We will run mitigation potential scenarios by investigating the climate and ecological co-benefits of soil health practices individually and in combination to identify the most synergistic outcomes. This work is funded through a grant from the Foundation for Food & Agriculture Research.
Regional Cropping Systems
Pacific Northwest: Hops
Farmers voluntarily submitted data from 11 hop yards in the Yakima Valley, WA and Marin County, OR for validating OpTIS estimates of management practices in these areas. The Regrow team is working to advance the application of OpTIS technology, originally designed for row crop systems in the Corn Belt, to high-value specialty crops like hops in the Pacific Northwest. OpTIS data are only currently available for the Midwest. This project contributes to Regrow’s work to expand OpTIS to all U.S. agricultural regions.
California: Almonds and Grapes
AFT staff and partners monitored 8 vineyards in Solano, San Joaquin, and Sacramento counties and 2 almond orchards in Solano County (2020-2022) for validating OpTIS estimates of management practices in these areas. We are leveraging previous DNDC modeling studies of vineyards in California by coupling this previously validated model with OpTIS remote sensing data to better assess the current baseline of adoption of cover crops and the impacts of historical land-use changes in California vineyards to better predict how future climate scenarios might influence yields, water balance, and GHG emissions. Understanding rates of adoption of healthy soil management will be valuable for California Department of Food and Agriculture to track and assess the impact of their Healthy Soils Program.

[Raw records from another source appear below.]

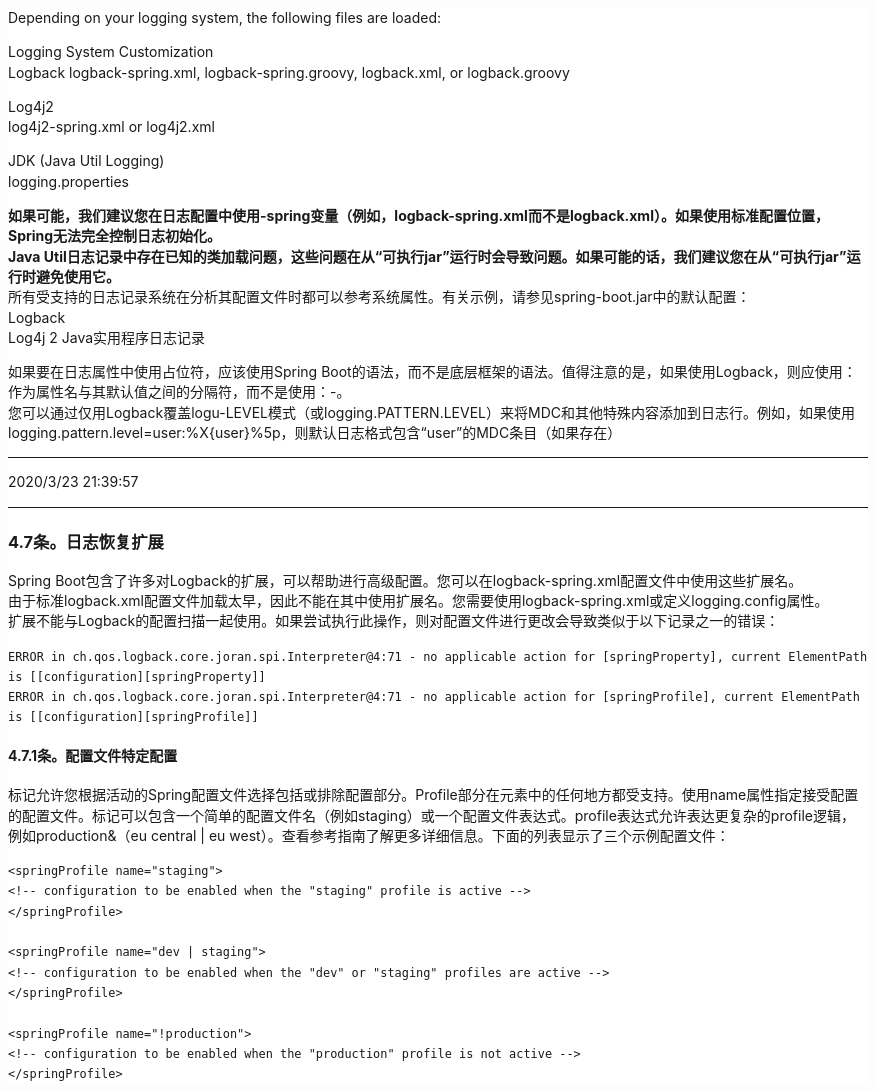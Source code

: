 Depending on your logging system, the following files are loaded:


Logging System                      Customization  
Logback
logback-spring.xml, logback-spring.groovy, logback.xml, or logback.groovy  

Log4j2  
log4j2-spring.xml or log4j2.xml  

JDK (Java Util Logging)    
logging.properties  

**如果可能，我们建议您在日志配置中使用-spring变量（例如，logback-spring.xml而不是logback.xml）。如果使用标准配置位置，Spring无法完全控制日志初始化。  
Java Util日志记录中存在已知的类加载问题，这些问题在从“可执行jar”运行时会导致问题。如果可能的话，我们建议您在从“可执行jar”运行时避免使用它。**   
所有受支持的日志记录系统在分析其配置文件时都可以参考系统属性。有关示例，请参见spring-boot.jar中的默认配置：    
Logback    
Log4j 2
Java实用程序日志记录  

如果要在日志属性中使用占位符，应该使用Spring Boot的语法，而不是底层框架的语法。值得注意的是，如果使用Logback，则应使用：作为属性名与其默认值之间的分隔符，而不是使用：-。  
您可以通过仅用Logback覆盖logu-LEVEL模式（或logging.PATTERN.LEVEL）来将MDC和其他特殊内容添加到日志行。例如，如果使用logging.pattern.level=user:%X{user}%5p，则默认日志格式包含“user”的MDC条目（如果存在）  


----------
2020/3/23 21:39:57 

----------
### 4.7条。日志恢复扩展 ###  
Spring Boot包含了许多对Logback的扩展，可以帮助进行高级配置。您可以在logback-spring.xml配置文件中使用这些扩展名。  
由于标准logback.xml配置文件加载太早，因此不能在其中使用扩展名。您需要使用logback-spring.xml或定义logging.config属性。  
扩展不能与Logback的配置扫描一起使用。如果尝试执行此操作，则对配置文件进行更改会导致类似于以下记录之一的错误：  

    ERROR in ch.qos.logback.core.joran.spi.Interpreter@4:71 - no applicable action for [springProperty], current ElementPath is [[configuration][springProperty]]
    ERROR in ch.qos.logback.core.joran.spi.Interpreter@4:71 - no applicable action for [springProfile], current ElementPath is [[configuration][springProfile]]  

#### 4.7.1条。配置文件特定配置 ####  
<springProfile>标记允许您根据活动的Spring配置文件选择包括或排除配置部分。Profile部分在<configuration>元素中的任何地方都受支持。使用name属性指定接受配置的配置文件。<springProfile>标记可以包含一个简单的配置文件名（例如staging）或一个配置文件表达式。profile表达式允许表达更复杂的profile逻辑，例如production&（eu central | eu west）。查看参考指南了解更多详细信息。下面的列表显示了三个示例配置文件：  

    <springProfile name="staging">
    <!-- configuration to be enabled when the "staging" profile is active -->
    </springProfile>
    
    <springProfile name="dev | staging">
    <!-- configuration to be enabled when the "dev" or "staging" profiles are active -->
    </springProfile>
    
    <springProfile name="!production">
    <!-- configuration to be enabled when the "production" profile is not active -->
    </springProfile>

Illinois: Corn, Soybean, Wheat
Our modelling work in Illinois builds on previous work by Regrow and others that used OpTIS, field validation, and DNDC to map cover crops and no-till following corn and soybeans across the Corn Belt from 2005 to 2018 and estimate ecosystem outcomes (publication here). The current project will update OpTIS mapping and DNDC estimates for corn, soybean, and/or wheat systems in Illinois for 2015-2021. We will also run DNDC in future scenarios of practice adoption and climate change to explore the influence of healthy soils on soil function for climate, water, productivity, and resilience outcomes for farmers and the environment.
New York: Corn, Soybean, Alfalfa, Hay, Wheat
We partnered with Stone House Grain to compile field data for DNDC model calibration for New York dairies.
DNDC has so far only been used to model soil interactions down to 50 cm, but interest is growing in carbon dynamics at depth. Regrow, in collaboration with Hudson Carbon and University of New Hampshire, developed a custom soil depth module in DNDC down to 100 cm using soil carbon (and other) datasets for agricultural fields in the Hudson Valley.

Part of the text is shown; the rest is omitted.